International congress on Blessed Josemaria Escriva opens

Prelate of Opus Dei says that holiness is not for the few.

This morning in Rome, Bishop Javier Echevarria opened the international congress, "The Grandeur of Ordinary Life," held on the occasion of the 100th anniversary of the birth of Blessed Josemaria Escriva, the founder of Opus Dei. In his inaugural speech, Echevarria, Opus Dei's Prelate, outlined the human and intellectual qualities of Blessed Escriva and discussed his message that "holiness cannot be for the few," but is open "to all the children of God."

The Prelate related how, in 1928 (the year Opus Dei was founded), Josemaria Escriva began proclaiming the need to pursue the "fullness of Christian life" in and through the "ordinary circumstances" in which divine Providence has placed us. Chief among these ordinary circumstances is "work, which must be transformed to become an instrument of sanctity and apostolate."

The core of Escriva's message, according to his successor, is the "bold formulation" of a "Christian materialism." This Christian materialism stands in opposition to all other types of materialism, which are closed to the spirit. Escriva's Christian materialism led him "to greatly appreciate earthly realities, to view them always in reference to their Creator, to seek to transform them into instruments of apostolate."

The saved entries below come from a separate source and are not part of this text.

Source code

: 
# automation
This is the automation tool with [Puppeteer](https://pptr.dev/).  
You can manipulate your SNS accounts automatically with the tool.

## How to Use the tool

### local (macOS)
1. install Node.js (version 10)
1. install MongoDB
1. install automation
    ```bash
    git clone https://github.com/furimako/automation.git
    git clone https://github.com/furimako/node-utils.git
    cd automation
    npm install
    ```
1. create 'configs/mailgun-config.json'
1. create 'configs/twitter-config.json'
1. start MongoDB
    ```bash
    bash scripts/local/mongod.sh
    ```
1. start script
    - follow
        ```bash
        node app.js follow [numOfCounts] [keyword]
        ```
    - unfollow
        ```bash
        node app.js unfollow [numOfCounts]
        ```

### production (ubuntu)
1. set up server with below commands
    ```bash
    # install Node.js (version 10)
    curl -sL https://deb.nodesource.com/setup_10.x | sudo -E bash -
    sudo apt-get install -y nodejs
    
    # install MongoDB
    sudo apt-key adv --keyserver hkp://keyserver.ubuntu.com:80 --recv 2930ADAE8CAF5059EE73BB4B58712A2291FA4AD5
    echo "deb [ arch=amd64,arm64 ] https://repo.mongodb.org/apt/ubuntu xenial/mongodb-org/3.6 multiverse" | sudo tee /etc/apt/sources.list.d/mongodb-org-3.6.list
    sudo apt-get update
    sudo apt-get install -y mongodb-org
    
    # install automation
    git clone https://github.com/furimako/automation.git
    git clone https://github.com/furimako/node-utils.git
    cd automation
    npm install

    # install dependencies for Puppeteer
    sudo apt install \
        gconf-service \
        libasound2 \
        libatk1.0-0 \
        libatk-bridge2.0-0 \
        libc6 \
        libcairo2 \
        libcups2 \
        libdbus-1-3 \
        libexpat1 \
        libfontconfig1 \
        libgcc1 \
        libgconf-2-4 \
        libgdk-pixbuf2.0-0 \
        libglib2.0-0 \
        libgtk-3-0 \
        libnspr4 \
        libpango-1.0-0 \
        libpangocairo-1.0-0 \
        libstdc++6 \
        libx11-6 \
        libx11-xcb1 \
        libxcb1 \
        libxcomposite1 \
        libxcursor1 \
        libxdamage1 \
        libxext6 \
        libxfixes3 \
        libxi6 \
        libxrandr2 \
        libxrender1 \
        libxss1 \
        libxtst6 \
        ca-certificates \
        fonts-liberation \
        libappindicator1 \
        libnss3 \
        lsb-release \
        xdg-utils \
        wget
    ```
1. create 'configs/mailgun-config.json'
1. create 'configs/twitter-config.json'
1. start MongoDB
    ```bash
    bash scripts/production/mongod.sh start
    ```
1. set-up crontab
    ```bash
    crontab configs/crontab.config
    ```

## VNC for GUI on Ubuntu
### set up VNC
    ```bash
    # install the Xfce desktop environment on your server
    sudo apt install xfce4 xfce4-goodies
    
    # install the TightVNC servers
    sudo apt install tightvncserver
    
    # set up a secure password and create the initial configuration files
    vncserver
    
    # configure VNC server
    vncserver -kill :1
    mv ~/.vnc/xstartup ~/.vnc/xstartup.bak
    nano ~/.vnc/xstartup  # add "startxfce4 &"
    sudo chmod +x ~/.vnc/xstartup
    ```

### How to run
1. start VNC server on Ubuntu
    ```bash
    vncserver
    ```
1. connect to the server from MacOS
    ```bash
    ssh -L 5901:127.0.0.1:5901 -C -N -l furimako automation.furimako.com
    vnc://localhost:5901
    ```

For Escriva, continued Bishop Echevarria, the faith "is a virtue the Christian should practice every day in the accomplishment of his ordinary duties." Consequently, "Blessed Josemaria gave great importance to the Christian's obligation to be present – each according to his own convictions – in all areas of social life and in every forum where public opinion gestates. Thus, with active and free participation, Christians will contribute towards the defense of "human dignity, human life from conception till natural death, justice, and individual and family rights – the great causes of humanity." A corollary to this message is Escriva's defense of "the positive character of pluralism in a free society." This pluralism holds freedom as "essential" for action to be Christian. In fact, the Prelate emphasized, only by comprehending the Christian concept of freedom "can one fully understand the central point of Blessed Josemaria's message of living ordinary life with holiness."

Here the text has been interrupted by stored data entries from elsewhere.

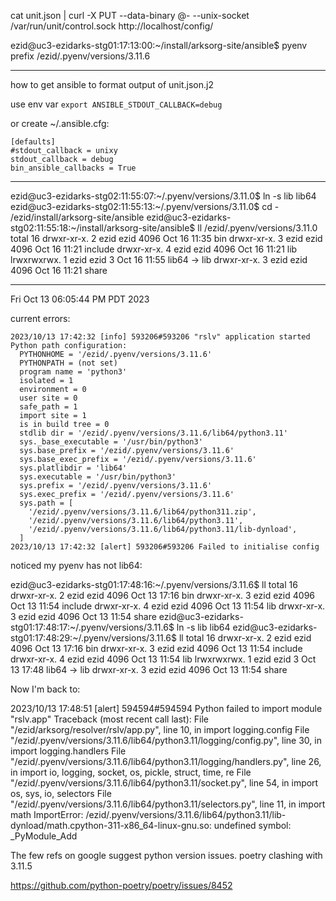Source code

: cat unit.json | curl -X PUT --data-binary @- --unix-socket /var/run/unit/control.sock http://localhost/config/

ezid@uc3-ezidarks-stg01:17:13:00:~/install/arksorg-site/ansible$ pyenv prefix
/ezid/.pyenv/versions/3.11.6


-----
how to get ansible to format output of unit.json.j2

use env var 
`export ANSIBLE_STDOUT_CALLBACK=debug`

or create ~/.ansible.cfg:
```
[defaults]
#stdout_callback = unixy
stdout_callback = debug
bin_ansible_callbacks = True
```




----

ezid@uc3-ezidarks-stg02:11:55:07:~/.pyenv/versions/3.11.0$ ln -s lib lib64
ezid@uc3-ezidarks-stg02:11:55:13:~/.pyenv/versions/3.11.0$ cd -
/ezid/install/arksorg-site/ansible
ezid@uc3-ezidarks-stg02:11:55:18:~/install/arksorg-site/ansible$ ll /ezid/.pyenv/versions/3.11.0
total 16
drwxr-xr-x. 2 ezid ezid 4096 Oct 16 11:35 bin
drwxr-xr-x. 3 ezid ezid 4096 Oct 16 11:21 include
drwxr-xr-x. 4 ezid ezid 4096 Oct 16 11:21 lib
lrwxrwxrwx. 1 ezid ezid    3 Oct 16 11:55 lib64 -> lib
drwxr-xr-x. 3 ezid ezid 4096 Oct 16 11:21 share




-------------------------------
Fri Oct 13 06:05:44 PM PDT 2023

current errors:

```
2023/10/13 17:42:32 [info] 593206#593206 "rslv" application started
Python path configuration:
  PYTHONHOME = '/ezid/.pyenv/versions/3.11.6'
  PYTHONPATH = (not set)
  program name = 'python3'
  isolated = 1
  environment = 0
  user site = 0
  safe_path = 1
  import site = 1
  is in build tree = 0
  stdlib dir = '/ezid/.pyenv/versions/3.11.6/lib64/python3.11'
  sys._base_executable = '/usr/bin/python3'
  sys.base_prefix = '/ezid/.pyenv/versions/3.11.6'
  sys.base_exec_prefix = '/ezid/.pyenv/versions/3.11.6'
  sys.platlibdir = 'lib64'
  sys.executable = '/usr/bin/python3'
  sys.prefix = '/ezid/.pyenv/versions/3.11.6'
  sys.exec_prefix = '/ezid/.pyenv/versions/3.11.6'
  sys.path = [
    '/ezid/.pyenv/versions/3.11.6/lib64/python311.zip',
    '/ezid/.pyenv/versions/3.11.6/lib64/python3.11',
    '/ezid/.pyenv/versions/3.11.6/lib64/python3.11/lib-dynload',
  ]
2023/10/13 17:42:32 [alert] 593206#593206 Failed to initialise config
```

noticed my pyenv has not lib64:

ezid@uc3-ezidarks-stg01:17:48:16:~/.pyenv/versions/3.11.6$ ll
total 16
drwxr-xr-x. 2 ezid ezid 4096 Oct 13 17:16 bin
drwxr-xr-x. 3 ezid ezid 4096 Oct 13 11:54 include
drwxr-xr-x. 4 ezid ezid 4096 Oct 13 11:54 lib
drwxr-xr-x. 3 ezid ezid 4096 Oct 13 11:54 share
ezid@uc3-ezidarks-stg01:17:48:17:~/.pyenv/versions/3.11.6$ ln -s lib lib64
ezid@uc3-ezidarks-stg01:17:48:29:~/.pyenv/versions/3.11.6$ ll
total 16
drwxr-xr-x. 2 ezid ezid 4096 Oct 13 17:16 bin
drwxr-xr-x. 3 ezid ezid 4096 Oct 13 11:54 include
drwxr-xr-x. 4 ezid ezid 4096 Oct 13 11:54 lib
lrwxrwxrwx. 1 ezid ezid    3 Oct 13 17:48 lib64 -> lib
drwxr-xr-x. 3 ezid ezid 4096 Oct 13 11:54 share


Now I'm back to:

2023/10/13 17:48:51 [alert] 594594#594594 Python failed to import module "rslv.app"
Traceback (most recent call last):
  File "/ezid/arksorg/resolver/rslv/app.py", line 10, in <module>
    import logging.config
  File "/ezid/.pyenv/versions/3.11.6/lib64/python3.11/logging/config.py", line 30, in <module>
    import logging.handlers
  File "/ezid/.pyenv/versions/3.11.6/lib64/python3.11/logging/handlers.py", line 26, in <module>
    import io, logging, socket, os, pickle, struct, time, re
  File "/ezid/.pyenv/versions/3.11.6/lib64/python3.11/socket.py", line 54, in <module>
    import os, sys, io, selectors
  File "/ezid/.pyenv/versions/3.11.6/lib64/python3.11/selectors.py", line 11, in <module>
    import math
ImportError: /ezid/.pyenv/versions/3.11.6/lib64/python3.11/lib-dynload/math.cpython-311-x86_64-linux-gnu.so: undefined symbol: _PyModule_Add


The few refs on google suggest python version issues. poetry clashing with 3.11.5

https://github.com/python-poetry/poetry/issues/8452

"In an original and energetic way," said Bishop Echevarria, Blessed Josemaria stressed the fact that "Christians can reach the fullness of Christian life in the middle of the world specifically through their ordinary circumstances and daily occupations." Sanctity, to use the founder of Opus Dei's expression, becomes a concrete reality in the life of a person who is "sanctifying work, sanctifying himself through work, and sanctifying others with his work." Work must be understood not merely as an economic function at the service of profit, but more importantly as "solidarity," as an "effective service to one's neighbor."

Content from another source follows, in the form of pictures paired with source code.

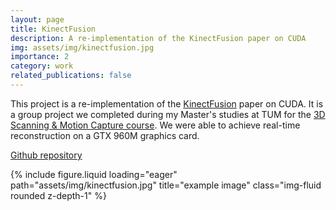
 ```yaml
---
layout: page
title: KinectFusion
description: A re-implementation of the KinectFusion paper on CUDA
img: assets/img/kinectfusion.jpg
importance: 2
category: work
related_publications: false
---
```


This project is a re-implementation of the  [KinectFusion](https://www.microsoft.com/en-us/research/wp-content/uploads/2016/02/ismar2011.pdf) paper on CUDA. It is a group project we completed during my Master's studies at TUM for the [3D Scanning & Motion Capture course](https://niessner.github.io/3DScanning/). We were able to achieve real-time reconstruction on a GTX 960M graphics card.


[Github repository](https://github.com/isikmustafa/kinectfusion-cuda)


<div class="row">
    <div class="col-sm mt-3 mt-md-0">
        {% include figure.liquid loading="eager" path="assets/img/kinectfusion.jpg" title="example image" class="img-fluid rounded z-depth-1" %}
    </div>
</div>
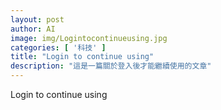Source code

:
 ```yaml
---
layout: post
author: AI
image: img/Logintocontinueusing.jpg
categories: [ '科技' ]
title: "Login to continue using"  
description: "這是一篇關於登入後才能繼續使用的文章"
---
```

Login to continue using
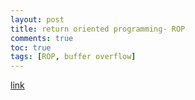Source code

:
 ```yaml
---
layout: post
title: return oriented programming- ROP
comments: true
toc: true
tags: [ROP, buffer overflow]
---
```


[link](https://codearcana.com/posts/2013/05/28/introduction-to-return-oriented-programming-rop.html)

The Prelate of Opus Dei also commented on Blessed Josemaria's personality. "He was an energetic person; he was strong, understanding and optimistic. He always acted responsibly, was generous, and was full of zeal for souls." Echevarria described the founder as "a tenacious worker, sincere, loyal and a good friend." "He showed, towards each and every person, a spirit of courageous and affectionate service."

Among the first day's speakers were Giorgio Rumi, professor of Modern History at the University of Milan, and Maria Jose Cantista, professor of Philosophy at the University of Porto (Portugal). Professor Rumi described the historical background of Blessed Escriva's life, while Professor Cantista concentrated on the various aspects of his personality.

According to Rumi, Blessed Josemaria "restored work to its original dignity, making it an integral part of the general plan of the sanctification of time." Work cannot be viewed as a form of alienation, nor as an instrument of conflict between classes, nor as something negative from which man must liberate himself. For Escriva, work was a "blessing" that "aids in the Christian ordering of temporal realities," reopening the world to the creative and redemptive work of God. Professor Cantista spoke about the principal characteristics of Escriva's personality, starting with the proviso that "it is difficult to speak about any person, and even more so about a saint." She discussed how the founder of Opus Dei emphasized the necessity of promoting sanctity within contemporary society.

The congress was preceded last night by a 30-minute documentary entitled "The Grandeur of Ordinary Life," which was produced by Alberto Michelini. The documentary, which had been translated into Italian, English and Spanish, focused on the influence Escriva's message about daily living had on various people. It portrayed how an ordinary day of work acquires a new human and supernatural value with a constant awareness of God's presence.

The International Congress "The Grandeur of Ordinary Life" is taking place in Rome from January 8 to January 11 and can be followed live on the Internet at About 1200 people from 57 countries are discussing a variety of themes in light of Blessed Josemaria's message. Topics include the family, development, education, social integration, work, youth, solidarity, public opinion, art and the priesthood. An audience with the Holy Father on January 12 will conclude the congress.